Yeah, I agree. And that’s not to cast any shade on James as a director, but more an observation on added perspectives sometimes making a piece more legible.

 

Jane

I totally agree.

 

Maura

I recently learned I should not be directing my own writing, though, so I may be informed by that too!

 

Jane

It’s a tough lesson for all of us who write and direct.  

 

Maura

James’s tacos were really great. So my experience was overall pretty positive. Albeit somewhat confused.

 

Jane

Same. I love that SoLow made this experiment possible. And I felt the same way about Dream Sequence.
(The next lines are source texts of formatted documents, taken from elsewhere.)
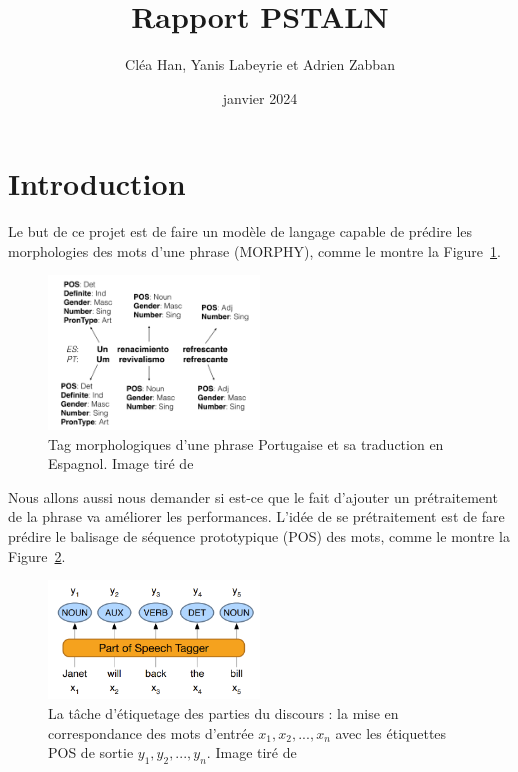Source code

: \documentclass[a4paper]{article}
\title{Rapport PSTALN}
\author{Cléa Han, Yanis Labeyrie et Adrien Zabban}
\date{janvier 2024}
\begin{document}
\maketitle
\tableofcontents

\section{Introduction}

Le but de ce projet est de faire un modèle de langage capable de prédire les morphologies des mots d'une phrase
(MORPHY), comme le montre la Figure~\ref{fig: example morphy}.

\begin{figure}[H]
    \centering
    \includegraphics[width=0.5\textwidth]{morphy.png}
    \caption{Tag morphologiques d'une phrase Portugaise et sa traduction en Espagnol.
    Image tiré de~\cite{malaviya-etal-2018-neural}}
    \label{fig: example morphy}
\end{figure}    

Nous allons aussi nous demander si est-ce que le fait d'ajouter un prétraitement de la phrase va améliorer
les performances. L'idée de se prétraitement est de fare prédire le balisage de séquence
prototypique (POS) des mots, comme le montre la Figure~\ref{fig: example pos}.

\begin{figure}[H]
    \centering
    \includegraphics[width=0.5\textwidth]{pos.png}
    \caption{La tâche d'étiquetage des parties du discours : la mise en correspondance des mots d'entrée 
    $x_1, x_2,..., x_n$ avec les étiquettes POS de sortie $y_1, y_2,..., y_n$.
    Image tiré de~\cite{pos}}
    \label{fig: example pos}
\end{figure} 
\end{document}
I think that something that worked in Noah Levine and Amelia Williams’ favor was that they have a really good sense of scale. The story, the ideas and the production were the appropriate size for the venue.

 

Maura

Dream Sequence really moved me because I am also in a place where I feel I am losing track of my time and ambitions, and I just lost my grandmother, who was really important to me and shaped who I am as a person and artist in many ways. After she died, I definitely felt like I was privileging my arts career over the people that love me, and I think Noah explored that quite beautifully.

 

Jane

That’s another thing I really appreciated about Dream Sequence. I think it was about a topic that is really important and not commonly explored. I think it is uncommon for a younger artist to do that.

 

Maura

What do you do when you’re always “busy” but have nothing to show for it?

 

Jane

And mounting this show in his tiny bedroom supported that idea. He leveraged the space to trap us in there, too. I think Amelia Williams’ direction was really expert. It kept the piece moving and kept it in check.

 

Maura

I again thought there were a few too many loopy dream props. Like, I didn’t need the banana or the curtain rod, really.

 

Jane

I didn’t mind them.

 

Maura

I also was fine with the costume changes, but I think that the return to the bed was not the best move.

 

Jane

You mean when he was up in it? I loved that! I felt like a horrible time troll sitting under his bed stealing minutes. There is something about that loft bed. My friend called it the “divorce bed” because it’s the bed you buy when your life is not where you want it to be. It’s the failure bed. So maybe I was having a personal connection.

 

Maura

I get loving it — I liked the exploration of removing the performer visually — but it took me out of the piece a little. It felt too realistic for where we’d entered and what we’d already been playing with.

 

Jane

Well being trapped there with two other people and no social norms was awkward for sure.But I still liked it. I liked that I kept getting surprised in that tiny space, like when the sheet comes down and creates a curtain.

 

Maura

I loved that!! That was my favorite maneuver. So simple and communicative. Also Noah’s vocal changes and conversation behind the sheet as the continuation of UTACO were great and hilarious.

 

Jane

I agree. And I think Noah’s performance was really endearing, but I also would have loved to see that in the hands of another actor. Just like with Something Resembling a degree of removal would have added something.

 

Maura

I hear that, but I love Noah doing Noah. The piece was so personal and confessional that it would’ve struck me as less honest had another person been performing. I’m also less skeptical of performing one’s own writing, and I think adding Amelia Williams as director/dramaturg was pretty crucial and helped add some clarity.

 

Jane

I thought the production was delightful. And it wouldn’t have worked if it were any bigger. So again, props to SoLow

 

Maura

Yay SoLow, I wish I’d gotten to see more of you.

 

Jane

Yay, Time is on Our Side, SHREW, SoLow. I love what’s happening in our theater world right now and young artists are a huge part of that!